Pick the smallest, easiest one and do it. Not the hardest thing on your list. The one you can finish in under five minutes. Completing even one nagging task creates a sense of forward motion that’s disproportionately powerful when you’re feeling stuck. It breaks the “I can’t do anything” narrative your brain has been building and gives you a tiny foothold of competence. From there, you might do one more thing, or you might not. Either way, you’ve shifted the momentum slightly.

Talk to Someone, or Write It Down

If there’s a specific emotional weight behind how you feel, getting it out of your head helps. Call or text a friend. Not to ask for advice, just to say “I’m having a rough day.” Most people respond well to that kind of honesty, and the act of externalizing what you’re feeling reduces its intensity. If talking to someone isn’t appealing right now, write it down. Open a notes app and dump everything you’re thinking and feeling in a messy, unfiltered stream. You’re not writing for anyone. You’re offloading.
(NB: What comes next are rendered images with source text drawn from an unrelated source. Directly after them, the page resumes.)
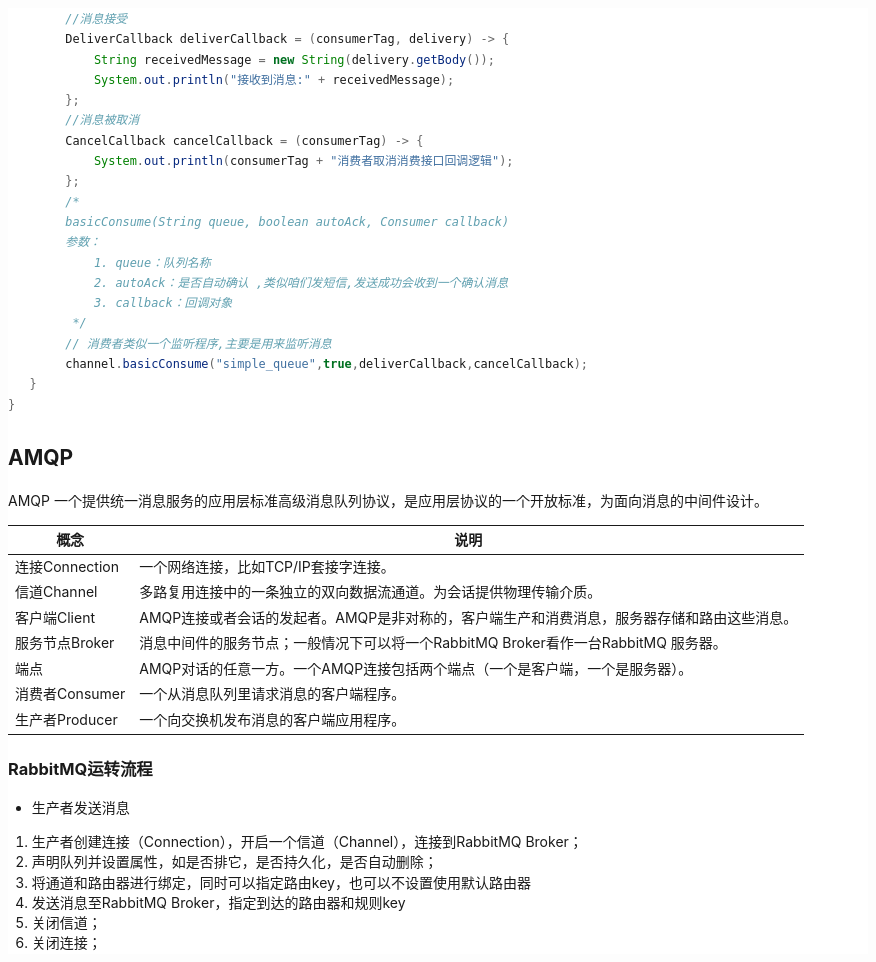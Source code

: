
 ```java
        //消息接受
        DeliverCallback deliverCallback = (consumerTag, delivery) -> {
            String receivedMessage = new String(delivery.getBody());
            System.out.println("接收到消息:" + receivedMessage);
        };
        //消息被取消
        CancelCallback cancelCallback = (consumerTag) -> {
            System.out.println(consumerTag + "消费者取消消费接口回调逻辑");
        };
        /*
        basicConsume(String queue, boolean autoAck, Consumer callback)
        参数：
            1. queue：队列名称
            2. autoAck：是否自动确认 ,类似咱们发短信,发送成功会收到一个确认消息
            3. callback：回调对象
         */
        // 消费者类似一个监听程序,主要是用来监听消息
        channel.basicConsume("simple_queue",true,deliverCallback,cancelCallback);
   }
}
```

## AMQP

AMQP 一个提供统一消息服务的应用层标准高级消息队列协议，是应用层协议的一个开放标准，为面向消息的中间件设计。

| **概念**       | **说明**                                                     |
| -------------- | ------------------------------------------------------------ |
| 连接Connection | 一个网络连接，比如TCP/IP套接字连接。                         |
| 信道Channel    | 多路复用连接中的一条独立的双向数据流通道。为会话提供物理传输介质。 |
| 客户端Client   | AMQP连接或者会话的发起者。AMQP是非对称的，客户端生产和消费消息，服务器存储和路由这些消息。 |
| 服务节点Broker | 消息中间件的服务节点；一般情况下可以将一个RabbitMQ  Broker看作一台RabbitMQ 服务器。 |
| 端点           | AMQP对话的任意一方。一个AMQP连接包括两个端点（一个是客户端，一个是服务器）。 |
| 消费者Consumer | 一个从消息队列里请求消息的客户端程序。                       |
| 生产者Producer | 一个向交换机发布消息的客户端应用程序。                       |

### RabbitMQ运转流程

- 生产者发送消息

1. 生产者创建连接（Connection），开启一个信道（Channel），连接到RabbitMQ Broker；
2. 声明队列并设置属性，如是否排它，是否持久化，是否自动删除；
3. 将通道和路由器进行绑定，同时可以指定路由key，也可以不设置使用默认路由器
4. 发送消息至RabbitMQ Broker，指定到达的路由器和规则key
5. 关闭信道；
6. 关闭连接；
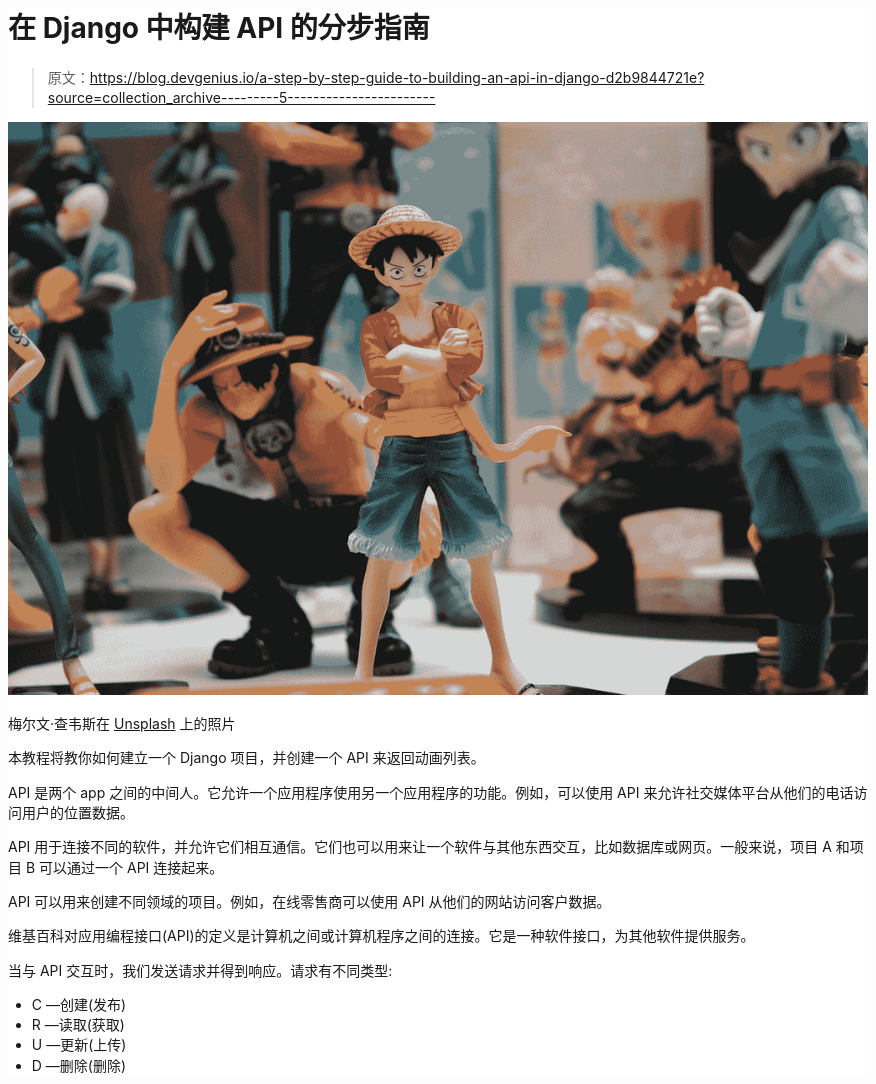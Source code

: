 # 在 Django 中构建 API 的分步指南

> 原文：<https://blog.devgenius.io/a-step-by-step-guide-to-building-an-api-in-django-d2b9844721e?source=collection_archive---------5----------------------->

![](img/318681e5ee12e60056494ded39f9e222.png)

梅尔文·查韦斯在 [Unsplash](https://unsplash.com?utm_source=medium&utm_medium=referral) 上的照片

本教程将教你如何建立一个 Django 项目，并创建一个 API 来返回动画列表。

API 是两个 app 之间的中间人。它允许一个应用程序使用另一个应用程序的功能。例如，可以使用 API 来允许社交媒体平台从他们的电话访问用户的位置数据。

API 用于连接不同的软件，并允许它们相互通信。它们也可以用来让一个软件与其他东西交互，比如数据库或网页。一般来说，项目 A 和项目 B 可以通过一个 API 连接起来。

API 可以用来创建不同领域的项目。例如，在线零售商可以使用 API 从他们的网站访问客户数据。

维基百科对应用编程接口(API)的定义是计算机之间或计算机程序之间的连接。它是一种软件接口，为其他软件提供服务。

当与 API 交互时，我们发送请求并得到响应。请求有不同类型:

*   C —创建(发布)
*   R —读取(获取)
*   U —更新(上传)
*   D —删除(删除)
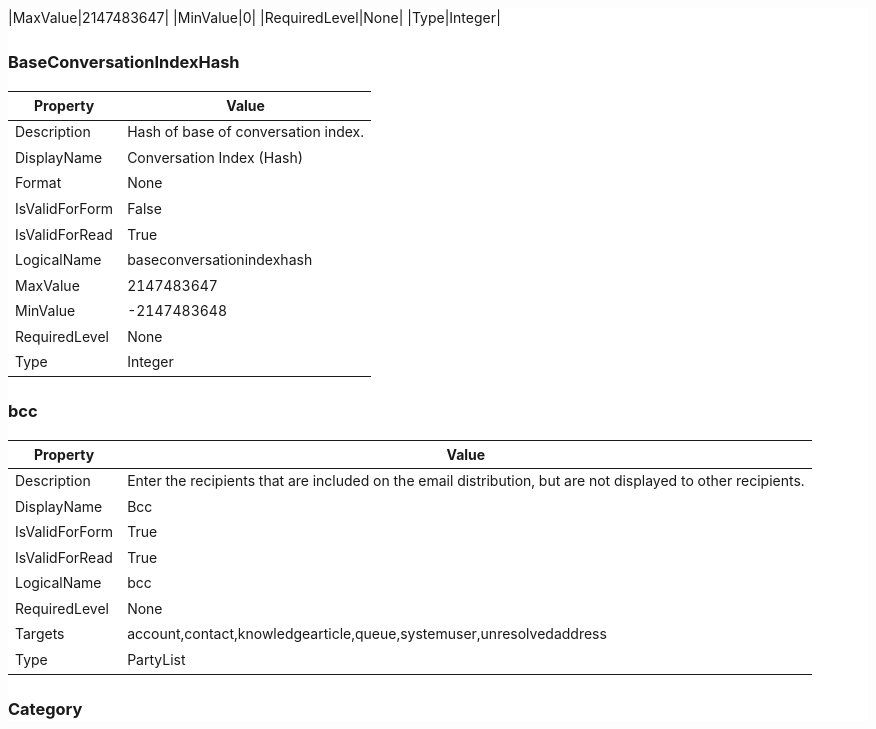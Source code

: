 |MaxValue|2147483647|
|MinValue|0|
|RequiredLevel|None|
|Type|Integer|


### <a name="BKMK_BaseConversationIndexHash"></a> BaseConversationIndexHash

|Property|Value|
|--------|-----|
|Description|Hash of base of conversation index.|
|DisplayName|Conversation Index (Hash)|
|Format|None|
|IsValidForForm|False|
|IsValidForRead|True|
|LogicalName|baseconversationindexhash|
|MaxValue|2147483647|
|MinValue|-2147483648|
|RequiredLevel|None|
|Type|Integer|


### <a name="BKMK_bcc"></a> bcc

|Property|Value|
|--------|-----|
|Description|Enter the recipients that are included on the email distribution, but are not displayed to other recipients.|
|DisplayName|Bcc|
|IsValidForForm|True|
|IsValidForRead|True|
|LogicalName|bcc|
|RequiredLevel|None|
|Targets|account,contact,knowledgearticle,queue,systemuser,unresolvedaddress|
|Type|PartyList|


### <a name="BKMK_Category"></a> Category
The goal isn’t to solve the problem in this moment. It’s to stop carrying it entirely inside your own head, where it loops and amplifies.

When “Feeling Like Shit” Doesn’t Lift

Everyone has bad days, and the strategies above are designed for those. But if you’ve been feeling this way most of the day, nearly every day, for two weeks or longer, that’s a different situation. Clinical depression is diagnosed when someone experiences persistent low mood or a loss of interest in things they used to enjoy, plus at least four additional symptoms: changes in appetite or weight, sleeping too much or too little, physical restlessness or sluggishness, constant fatigue, feelings of worthlessness or guilt, difficulty concentrating, or thoughts of death or suicide. The two-week threshold is the key marker.

Nutritional deficiencies can also mimic or worsen persistent low mood. Vitamin B12 deficiency, which is common in vegetarians, vegans, older adults, and people on certain medications, causes fatigue, irritability, mood changes, and cognitive decline. A simple blood test can check your levels. Low iron, vitamin D, and magnesium are other frequent contributors to feeling chronically run down.

If the bad feeling is temporary and situational, trust that it will pass, and use the tools above to help it pass faster. If it’s been weeks and nothing is shifting, something treatable may be driving it, and it’s worth finding out what.